THE TASK:
Identify each line below containing the string "span" and copy it.

::: RECORDS SUPPLIED :::

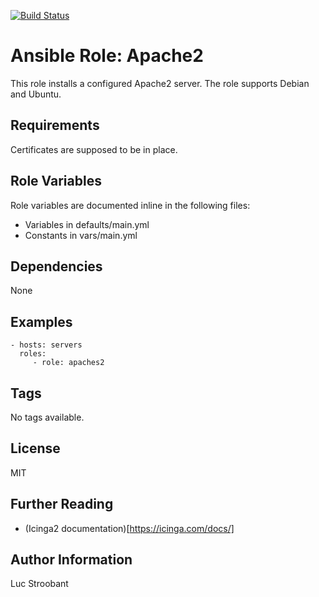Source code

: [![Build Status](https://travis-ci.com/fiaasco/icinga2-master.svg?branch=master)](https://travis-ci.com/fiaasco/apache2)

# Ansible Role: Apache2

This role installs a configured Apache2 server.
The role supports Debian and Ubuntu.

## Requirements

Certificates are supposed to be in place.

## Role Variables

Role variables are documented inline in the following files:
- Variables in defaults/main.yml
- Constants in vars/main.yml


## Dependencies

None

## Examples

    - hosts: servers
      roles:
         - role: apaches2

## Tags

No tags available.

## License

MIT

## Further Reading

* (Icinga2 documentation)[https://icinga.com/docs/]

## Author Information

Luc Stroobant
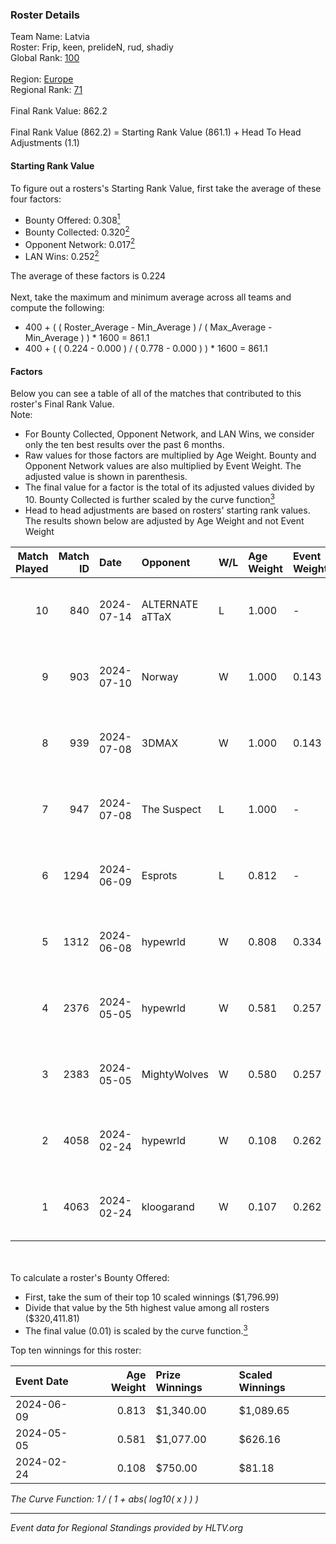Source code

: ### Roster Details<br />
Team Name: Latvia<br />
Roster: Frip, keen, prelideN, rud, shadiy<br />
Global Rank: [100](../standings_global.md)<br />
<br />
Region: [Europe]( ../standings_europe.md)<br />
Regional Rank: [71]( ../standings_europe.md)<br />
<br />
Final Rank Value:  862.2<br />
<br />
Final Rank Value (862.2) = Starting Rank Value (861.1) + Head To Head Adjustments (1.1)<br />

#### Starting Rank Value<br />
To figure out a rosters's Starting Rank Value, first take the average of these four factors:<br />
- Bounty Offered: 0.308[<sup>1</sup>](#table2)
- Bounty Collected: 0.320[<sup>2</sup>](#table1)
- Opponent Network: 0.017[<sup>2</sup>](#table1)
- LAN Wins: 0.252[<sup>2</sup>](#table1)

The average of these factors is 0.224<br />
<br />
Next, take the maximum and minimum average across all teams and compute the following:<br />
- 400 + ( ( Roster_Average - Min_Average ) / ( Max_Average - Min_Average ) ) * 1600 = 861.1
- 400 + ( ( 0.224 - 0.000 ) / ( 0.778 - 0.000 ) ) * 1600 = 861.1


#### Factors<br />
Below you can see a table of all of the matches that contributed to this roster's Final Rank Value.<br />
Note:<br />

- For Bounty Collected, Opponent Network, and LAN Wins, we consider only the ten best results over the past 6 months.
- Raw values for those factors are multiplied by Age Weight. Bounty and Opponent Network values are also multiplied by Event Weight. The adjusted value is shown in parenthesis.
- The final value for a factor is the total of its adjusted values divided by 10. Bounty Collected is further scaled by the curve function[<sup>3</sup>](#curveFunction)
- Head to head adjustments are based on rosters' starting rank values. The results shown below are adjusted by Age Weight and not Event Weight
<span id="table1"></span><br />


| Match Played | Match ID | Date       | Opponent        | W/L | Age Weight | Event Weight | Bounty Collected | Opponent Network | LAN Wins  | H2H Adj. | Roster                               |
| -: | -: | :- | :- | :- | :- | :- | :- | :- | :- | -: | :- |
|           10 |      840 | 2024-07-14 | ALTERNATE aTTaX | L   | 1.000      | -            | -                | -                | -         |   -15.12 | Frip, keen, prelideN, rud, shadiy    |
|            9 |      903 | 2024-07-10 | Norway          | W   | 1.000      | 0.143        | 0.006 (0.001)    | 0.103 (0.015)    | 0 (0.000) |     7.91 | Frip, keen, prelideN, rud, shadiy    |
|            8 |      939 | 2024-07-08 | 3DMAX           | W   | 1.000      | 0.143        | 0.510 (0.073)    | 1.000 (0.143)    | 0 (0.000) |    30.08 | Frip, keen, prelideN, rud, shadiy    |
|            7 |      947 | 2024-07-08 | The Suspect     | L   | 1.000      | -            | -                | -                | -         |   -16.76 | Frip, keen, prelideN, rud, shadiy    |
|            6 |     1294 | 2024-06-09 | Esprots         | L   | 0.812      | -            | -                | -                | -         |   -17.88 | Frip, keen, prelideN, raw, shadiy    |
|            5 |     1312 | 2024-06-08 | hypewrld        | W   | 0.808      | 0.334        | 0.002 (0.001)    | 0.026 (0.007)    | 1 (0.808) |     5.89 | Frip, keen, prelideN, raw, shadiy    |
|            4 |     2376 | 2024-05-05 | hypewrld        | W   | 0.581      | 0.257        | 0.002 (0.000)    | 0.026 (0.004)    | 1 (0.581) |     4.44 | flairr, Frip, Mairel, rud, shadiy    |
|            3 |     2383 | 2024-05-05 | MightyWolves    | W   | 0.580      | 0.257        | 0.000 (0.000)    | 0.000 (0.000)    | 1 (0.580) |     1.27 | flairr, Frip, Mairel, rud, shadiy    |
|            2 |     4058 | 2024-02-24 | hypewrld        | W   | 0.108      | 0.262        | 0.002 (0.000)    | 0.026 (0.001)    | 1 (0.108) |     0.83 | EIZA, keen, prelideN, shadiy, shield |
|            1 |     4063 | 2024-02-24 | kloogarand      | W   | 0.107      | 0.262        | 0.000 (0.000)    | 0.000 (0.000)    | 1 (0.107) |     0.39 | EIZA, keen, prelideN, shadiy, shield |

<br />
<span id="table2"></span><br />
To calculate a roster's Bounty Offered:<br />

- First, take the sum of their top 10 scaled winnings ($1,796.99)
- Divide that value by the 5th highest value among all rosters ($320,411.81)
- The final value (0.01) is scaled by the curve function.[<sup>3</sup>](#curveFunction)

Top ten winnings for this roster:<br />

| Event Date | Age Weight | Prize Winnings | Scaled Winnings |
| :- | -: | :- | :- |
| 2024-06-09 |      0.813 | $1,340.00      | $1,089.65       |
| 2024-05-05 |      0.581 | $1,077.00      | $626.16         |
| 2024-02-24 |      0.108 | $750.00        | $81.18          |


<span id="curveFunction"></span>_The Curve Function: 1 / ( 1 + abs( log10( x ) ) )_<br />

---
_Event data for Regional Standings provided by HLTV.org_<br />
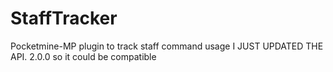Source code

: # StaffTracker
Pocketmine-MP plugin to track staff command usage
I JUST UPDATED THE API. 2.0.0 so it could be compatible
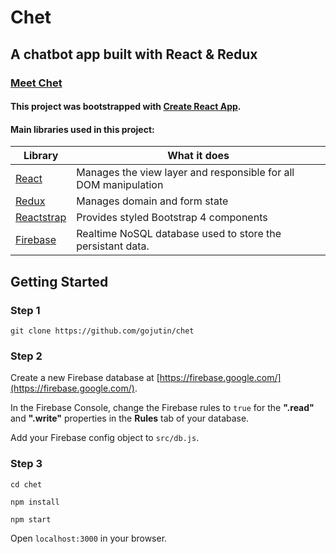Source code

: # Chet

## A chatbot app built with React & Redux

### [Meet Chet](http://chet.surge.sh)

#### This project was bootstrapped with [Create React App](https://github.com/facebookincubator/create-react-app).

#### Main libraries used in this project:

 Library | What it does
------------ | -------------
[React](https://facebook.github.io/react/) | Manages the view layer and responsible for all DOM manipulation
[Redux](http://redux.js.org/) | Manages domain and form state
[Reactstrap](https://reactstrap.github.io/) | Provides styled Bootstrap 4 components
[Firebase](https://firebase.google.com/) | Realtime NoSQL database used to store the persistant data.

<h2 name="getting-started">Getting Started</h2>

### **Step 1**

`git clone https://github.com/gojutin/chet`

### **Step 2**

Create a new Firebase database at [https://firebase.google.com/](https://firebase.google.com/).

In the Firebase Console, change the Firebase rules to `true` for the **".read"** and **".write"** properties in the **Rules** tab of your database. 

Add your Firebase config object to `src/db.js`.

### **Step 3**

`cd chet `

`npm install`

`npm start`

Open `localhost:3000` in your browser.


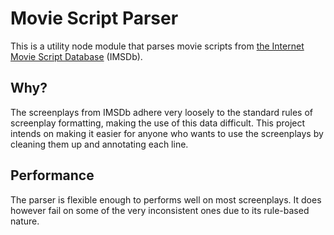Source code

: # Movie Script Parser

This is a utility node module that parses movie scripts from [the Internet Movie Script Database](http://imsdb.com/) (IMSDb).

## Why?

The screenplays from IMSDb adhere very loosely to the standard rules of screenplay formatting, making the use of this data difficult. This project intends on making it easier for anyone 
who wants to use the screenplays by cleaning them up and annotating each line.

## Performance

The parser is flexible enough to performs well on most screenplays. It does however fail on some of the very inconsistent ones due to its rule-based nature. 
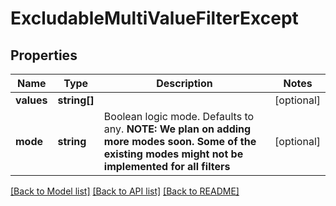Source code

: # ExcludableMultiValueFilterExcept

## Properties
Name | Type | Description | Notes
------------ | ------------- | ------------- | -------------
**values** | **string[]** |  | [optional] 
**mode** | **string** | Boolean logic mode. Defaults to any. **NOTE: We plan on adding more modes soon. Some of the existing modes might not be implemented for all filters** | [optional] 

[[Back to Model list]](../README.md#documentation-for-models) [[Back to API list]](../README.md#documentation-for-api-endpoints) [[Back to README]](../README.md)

:::

SOLUTION TO THE PROBLEM:
<span id="table1"></span><br />
<span id="table2"></span><br />
<span id="curveFunction"></span>_The Curve Function: 1 / ( 1 + abs( log10( x ) ) )_<br />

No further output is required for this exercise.